The Worst Cop I Ever Met


The scene is Somerville MA, 1997. Five days after my birthday I was driving in bumper to bumper traffic on Highland Street heading towards Davis Square. During this gridlock I noticed a police car coming down a hill to my left, about 1/4 mile in front of me, with his blue lights flashing, trying to get onto Highland also.

As I reached where he was trying to pull onto Highland, he pulled in behind me, blue lights still on… until he then shut them off. We crawled up Highland with him behind me now.

Suddenly the blue lights went on again. He was not trying to get by, and I questioned out loud if he even knew the lights had been on before and were on now. After crawling another quarter mile I heard a loudspeaker come on and demand that my car pull over… which I did after finding a business parking area that would take us out of the line of cars and not further impede traffic.

What happened next is the intersection of stupid and arrogant on both our parts. The officer approached and stood behind the front door (making me turn my neck over 90 degrees to see him) and looked and sounded really annoyed. He began rapid firing questions without waiting for an answer to any of them. “Do you know what it means when a police officer has the lights on behind you? Do you know what it means when the lights come in behind you? Why didn’t you pull over when I called on the loudspeaker? Why did I have to call twice to get your to pull over?”

I tried to answer each question politely “Well officer I thought you were trying to… Your lights were on before you got in back of me and I thought…” but never got beyond a few words before he kept repeating back the questions until he got the answer he craved and would establish the power structure here.
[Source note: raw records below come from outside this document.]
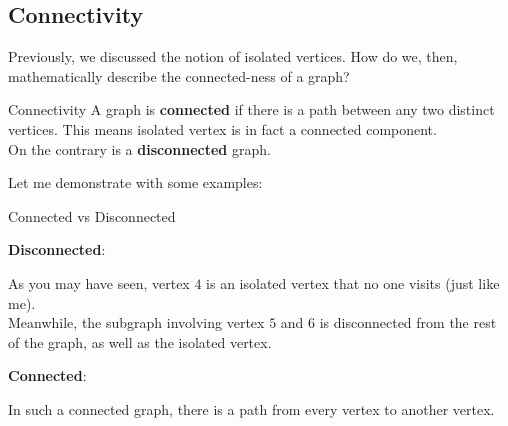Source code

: \subsection{Connectivity}
Previously, we discussed the notion of isolated vertices. How do we, then, mathematically describe the connected-ness of a graph?
\begin{ln-define}{Connectivity}{}
    A graph is \textbf{connected} if there is a path between any two distinct vertices. This means isolated vertex is in fact a connected component. \\
    On the contrary is a \textbf{disconnected} graph.
\end{ln-define}
Let me demonstrate with some examples:
\begin{ln-fig}[sidebyside]{Connected vs Disconnected}{}
    \begin{center}
        \textbf{Disconnected}: \\

        \vspace{0.2cm}
    \end{center}
    As you may have seen, vertex $4$ is an isolated vertex that no one visits (just like me). \\
    Meanwhile, the subgraph involving vertex $5$ and $6$ is disconnected from the rest of the graph, as well as the isolated vertex. 
    \tcblower
    \begin{center}
        \textbf{Connected}:
        
        \vspace{0.2cm}
    \end{center}
    In such a connected graph, there is a path from every vertex to another vertex.
    \\
    \\
    \\
\end{ln-fig}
Finally, convinced I had done nothing wrong and this guy was an idiot, I just snapped “If you would stop talking for a second I will answer your first question”. This was, in retrospect, the wrong tact to take. He did not care to hear any of my explanation of why I had not immediately pulled over, or even admit his lights had been on well before he ever seen my vehicle or came in behind me. He then pulled his trump card… he had noticed the sticker on my license showed the registration to be out of date, and was about to prove that the license was also out of date by the five days since my birthday. As soon as he said it I knew it had to be true, because I had never received the mailing you used to get from the registry reminding you of these things.  So I had pissed off an agitated cop who had me on two counts.

The cop returned after running the plates and license, and triumphantly told me he had called for a tow truck, was impounding the car, and that I was in violation of two laws, and should have been much more deferential. What he had failed to tell me, and I would later learn, is that driving with an expired license in the great state of Massachusetts is a felony (and the state would try quite to get this conviction) and the cop was going to make sure no leniency would be considered.

While waiting for the tow truck to arrive, I was standing with the cop outside the car, and having calmed down (which only comes with the realization you have absolutely no control or power over a situation), I asked “What are you going to do with said vehicle?”. Why I used the phrase “said vehicle” I have no idea, but the cop immediately said “are you a lawyer?” and since I am not, I never gave him a direct answer to that question, but he clearly changed his tone in a hurry with the realization that I may be. Suddenly he offered to have the car towed to my home rather than the impound yard (which would be a savings of both time and money), and I accepted that offer. We shook hands. I told him he was doing what he had to and he said he did not have to do any of this (inferring my reactions to him were the reason he was doing it). Nice.

By 9:30 the following morning both license and registration were renewed. We later both met with the clerk of courts to try to settle this without a trial, but the cop, who was 20 minutes late for the scheduled date, did not like my attitude because I was not happy to see him when he finally showed up, so he met privately with the clerk before our group meeting. To no one’s surprise, the clerk said there was no leniency merited and I would go to trial for both a felony and misdemeanor charge.

The only happy ending is that the charges ended up being completely dropped because the Somerville court had to process the violation within a specific window of time, and the time stamp on the back of the summons showed they missed it by a day. A friend just out of Suffolk Law pointed this out and got the charges dismissed as a result, but the state told him they thought this was “a slam dunk” and wanted the felony conviction despite my having no record of any kind. Much like Elaine from a famous Seinfeld episode about her health file, whatever that cop had written in my file was in big red ink.